There are two primary schools of historiography. Higher history aims to tell the story of the past through “kings and queens.” Lower histor paints a picture of yesterday through traditions and stories of ordinary people; their lives often recorded in scribal errors in a census from an English village, as well as love letters during wartime, underlinings in family Bibles after the loss of a child, diaries from college, and such. A case can be made for both schools of thought—higher and lower—and it seems to me that one cannot be advanced with satisfactory results without the other. However, I prefer the former over the latter because it simply interests me more. I agree with the late Dr. Clarence Poe, the long-time editor of Progressive Farmer (one of those treasured artifacts from my own childhood), who collected and edited the very fine True Tales of the South at War (University of North Carolina Press, 1961):
“I think stories and local traditions may be as true to the spirit of these stirring times as firsthand document.” (ix)
Buttressing the lower historiographical methodology that formed the foundations of his own book Dr. Poe went on to appeal to sources that have great attraction to me and may have interest to others:
“And truth embodied in a tale shall enter in at lonely doors.” (Tennyson)

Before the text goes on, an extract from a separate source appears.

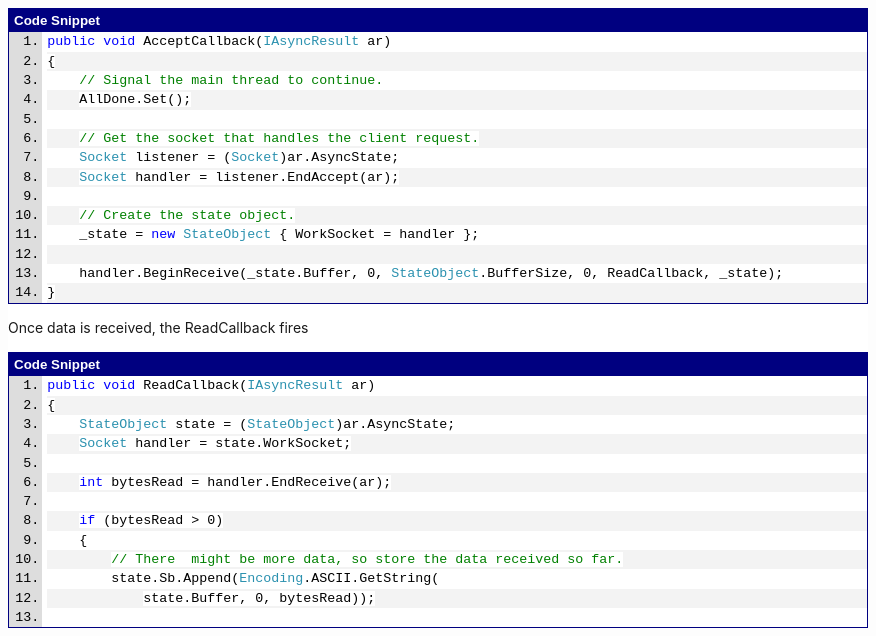 <div style="border: #000080 1px solid; color: #000; font-family: 'Courier New', Courier, Monospace; font-size: 10pt"> <div style="background: #000080; color: #fff; font-family: Verdana, Tahoma, Arial, sans-serif; font-weight: bold; padding: 2px 5px">Code Snippet</div> <div style="background: #ddd; max-height: 300px; overflow: auto"> <ol start="1" style="background: #ffffff; margin: 0 0 0 2.5em; padding: 0 0 0 5px;"> <li><span style="background:#ffffff;color:#0000ff">public</span><span style="background:#ffffff;color:#000000"> </span><span style="background:#ffffff;color:#0000ff">void</span><span style="background:#ffffff;color:#000000"> AcceptCallback(</span><span style="background:#ffffff;color:#2b91af">IAsyncResult</span><span style="background:#ffffff;color:#000000"> ar)</span></li> <li style="background: #f3f3f3"><span style="background:#ffffff;color:#000000">{</span></li> <li>    <span style="background:#ffffff;color:#000000"></span><span style="background:#ffffff;color:#008000">// Signal the main thread to continue.</span></li> <li style="background: #f3f3f3">    <span style="background:#ffffff;color:#000000">AllDone.Set();</span></li> <li>&nbsp;</li> <li style="background: #f3f3f3">    <span style="background:#ffffff;color:#000000"></span><span style="background:#ffffff;color:#008000">// Get the socket that handles the client request.</span></li> <li>    <span style="background:#ffffff;color:#000000"></span><span style="background:#ffffff;color:#2b91af">Socket</span><span style="background:#ffffff;color:#000000"> listener = (</span><span style="background:#ffffff;color:#2b91af">Socket</span><span style="background:#ffffff;color:#000000">)ar.AsyncState;</span></li> <li style="background: #f3f3f3">    <span style="background:#ffffff;color:#000000"></span><span style="background:#ffffff;color:#2b91af">Socket</span><span style="background:#ffffff;color:#000000"> handler = listener.EndAccept(ar);</span></li> <li>&nbsp;</li> <li style="background: #f3f3f3">    <span style="background:#ffffff;color:#000000"></span><span style="background:#ffffff;color:#008000">// Create the state object.</span></li> <li>    <span style="background:#ffffff;color:#000000">_state = </span><span style="background:#ffffff;color:#0000ff">new</span><span style="background:#ffffff;color:#000000"> </span><span style="background:#ffffff;color:#2b91af">StateObject</span><span style="background:#ffffff;color:#000000"> { WorkSocket = handler };</span></li> <li style="background: #f3f3f3">&nbsp;</li> <li>    <span style="background:#ffffff;color:#000000">handler.BeginReceive(_state.Buffer, 0, </span><span style="background:#ffffff;color:#2b91af">StateObject</span><span style="background:#ffffff;color:#000000">.BufferSize, 0, ReadCallback, _state);</span></li> <li style="background: #f3f3f3"><span style="background:#ffffff;color:#000000">}</span></li> </ol> </div> </div> </div>  <p>Once data is received, the ReadCallback fires</p>  <div id="scid:9ce6104f-a9aa-4a17-a79f-3a39532ebf7c:9dcf345e-c6d6-4114-afea-d64e9e56575c" class="wlWriterEditableSmartContent" style="float: none; padding-bottom: 0px; padding-top: 0px; padding-left: 0px; margin: 0px; display: inline; padding-right: 0px"> <div style="border: #000080 1px solid; color: #000; font-family: 'Courier New', Courier, Monospace; font-size: 10pt"> <div style="background: #000080; color: #fff; font-family: Verdana, Tahoma, Arial, sans-serif; font-weight: bold; padding: 2px 5px">Code Snippet</div> <div style="background: #ddd; max-height: 500px; overflow: auto"> <ol start="1" style="background: #ffffff; margin: 0 0 0 2.5em; padding: 0 0 0 5px;"> <li><span style="background:#ffffff;color:#0000ff">public</span><span style="background:#ffffff;color:#000000"> </span><span style="background:#ffffff;color:#0000ff">void</span><span style="background:#ffffff;color:#000000"> ReadCallback(</span><span style="background:#ffffff;color:#2b91af">IAsyncResult</span><span style="background:#ffffff;color:#000000"> ar)</span></li> <li style="background: #f3f3f3"><span style="background:#ffffff;color:#000000">{</span></li> <li>    <span style="background:#ffffff;color:#000000"></span><span style="background:#ffffff;color:#2b91af">StateObject</span><span style="background:#ffffff;color:#000000"> state = (</span><span style="background:#ffffff;color:#2b91af">StateObject</span><span style="background:#ffffff;color:#000000">)ar.AsyncState;</span></li> <li style="background: #f3f3f3">    <span style="background:#ffffff;color:#000000"></span><span style="background:#ffffff;color:#2b91af">Socket</span><span style="background:#ffffff;color:#000000"> handler = state.WorkSocket;</span></li> <li>&nbsp;</li> <li style="background: #f3f3f3">    <span style="background:#ffffff;color:#000000"></span><span style="background:#ffffff;color:#0000ff">int</span><span style="background:#ffffff;color:#000000"> bytesRead = handler.EndReceive(ar);</span></li> <li>&nbsp;</li> <li style="background: #f3f3f3">    <span style="background:#ffffff;color:#000000"></span><span style="background:#ffffff;color:#0000ff">if</span><span style="background:#ffffff;color:#000000"> (bytesRead &gt; 0)</span></li> <li>    <span style="background:#ffffff;color:#000000">{</span></li> <li style="background: #f3f3f3">        <span style="background:#ffffff;color:#000000"></span><span style="background:#ffffff;color:#008000">// There  might be more data, so store the data received so far.</span></li> <li>        <span style="background:#ffffff;color:#000000">state.Sb.Append(</span><span style="background:#ffffff;color:#2b91af">Encoding</span><span style="background:#ffffff;color:#000000">.ASCII.GetString(</span></li> <li style="background: #f3f3f3">            <span style="background:#ffffff;color:#000000">state.Buffer, 0, bytesRead));</span></li> <li>&nbsp;</li>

“I shall cheerfully bear the reproach of having to send it blew the dignity of conventional history if I can succeed in placing before the English of the nineteenth century a true picture of the life of their ancestors.” (Macaulay’s, History of England)
The reason that I prefer this kind of history is that this is the way I live life. This is, also, the way the Bible established history. Kings and queens and their stories are critical, of course, but it is only through the known and unknown stories of the otherwise anonymous people of hidden places that we come to understand the sweeping epic story of God’s redemption in Christ.
So let us rejoice in lower history and in doing so be encouraged in our own stories of grace.